Return the entries below word for word. No picture belongs in the copy.

==========

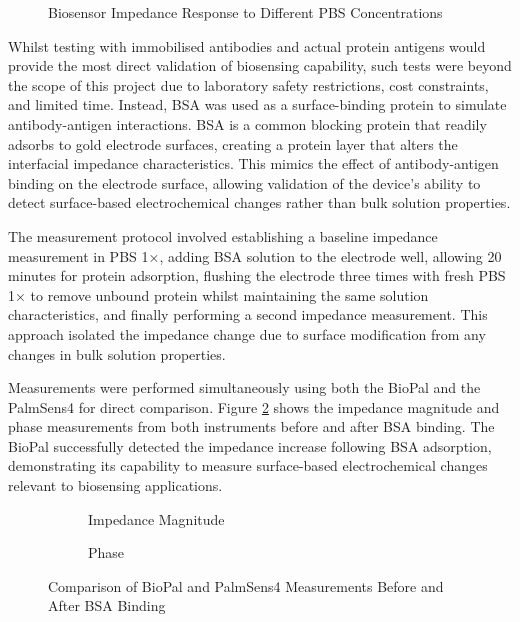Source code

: \begin{figure}[H]
    \centering
    \caption{Biosensor Impedance Response to Different PBS Concentrations}
    \label{fig:pbs_concentrations}
\end{figure}

Whilst testing with immobilised antibodies and actual protein antigens would provide the most direct validation of biosensing capability, such tests were beyond the scope of this project due to laboratory safety restrictions, cost constraints, and limited time. Instead, BSA was used as a surface-binding protein to simulate antibody-antigen interactions. BSA is a common blocking protein that readily adsorbs to gold electrode surfaces, creating a protein layer that alters the interfacial impedance characteristics. This mimics the effect of antibody-antigen binding on the electrode surface, allowing validation of the device's ability to detect surface-based electrochemical changes rather than bulk solution properties.

The measurement protocol involved establishing a baseline impedance measurement in PBS 1×, adding BSA solution to the electrode well, allowing 20 minutes for protein adsorption, flushing the electrode three times with fresh PBS 1× to remove unbound protein whilst maintaining the same solution characteristics, and finally performing a second impedance measurement. This approach isolated the impedance change due to surface modification from any changes in bulk solution properties.

Measurements were performed simultaneously using both the BioPal and the PalmSens4 for direct comparison. Figure \ref{fig:bsa_comparison} shows the impedance magnitude and phase measurements from both instruments before and after BSA binding. The BioPal successfully detected the impedance increase following BSA adsorption, demonstrating its capability to measure surface-based electrochemical changes relevant to biosensing applications.

\begin{figure}[H]
    \centering
    \begin{subfigure}{0.45\textwidth}
        \centering
        \caption{Impedance Magnitude}
    \end{subfigure}
    \hfill
    \begin{subfigure}{0.45\textwidth}
        \centering
        \caption{Phase}
    \end{subfigure}
    \caption{Comparison of BioPal and PalmSens4 Measurements Before and After BSA Binding}
    \label{fig:bsa_comparison}
\end{figure}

==========

*Result of the task:*
Source code

: \begin{figure}[H]
    \centering
    \caption{Biosensor Impedance Response to Different PBS Concentrations}
    \label{fig:pbs_concentrations}
\end{figure}

Whilst testing with immobilised antibodies and actual protein antigens would provide the most direct validation of biosensing capability, such tests were beyond the scope of this project due to laboratory safety restrictions, cost constraints, and limited time. Instead, BSA was used as a surface-binding protein to simulate antibody-antigen interactions. BSA is a common blocking protein that readily adsorbs to gold electrode surfaces, creating a protein layer that alters the interfacial impedance characteristics. This mimics the effect of antibody-antigen binding on the electrode surface, allowing validation of the device's ability to detect surface-based electrochemical changes rather than bulk solution properties.

The measurement protocol involved establishing a baseline impedance measurement in PBS 1×, adding BSA solution to the electrode well, allowing 20 minutes for protein adsorption, flushing the electrode three times with fresh PBS 1× to remove unbound protein whilst maintaining the same solution characteristics, and finally performing a second impedance measurement. This approach isolated the impedance change due to surface modification from any changes in bulk solution properties.

Measurements were performed simultaneously using both the BioPal and the PalmSens4 for direct comparison. Figure \ref{fig:bsa_comparison} shows the impedance magnitude and phase measurements from both instruments before and after BSA binding. The BioPal successfully detected the impedance increase following BSA adsorption, demonstrating its capability to measure surface-based electrochemical changes relevant to biosensing applications.

\begin{figure}[H]
    \centering
    \begin{subfigure}{0.45\textwidth}
        \centering
        \caption{Impedance Magnitude}
    \end{subfigure}
    \hfill
    \begin{subfigure}{0.45\textwidth}
        \centering
        \caption{Phase}
    \end{subfigure}
    \caption{Comparison of BioPal and PalmSens4 Measurements Before and After BSA Binding}
    \label{fig:bsa_comparison}
\end{figure}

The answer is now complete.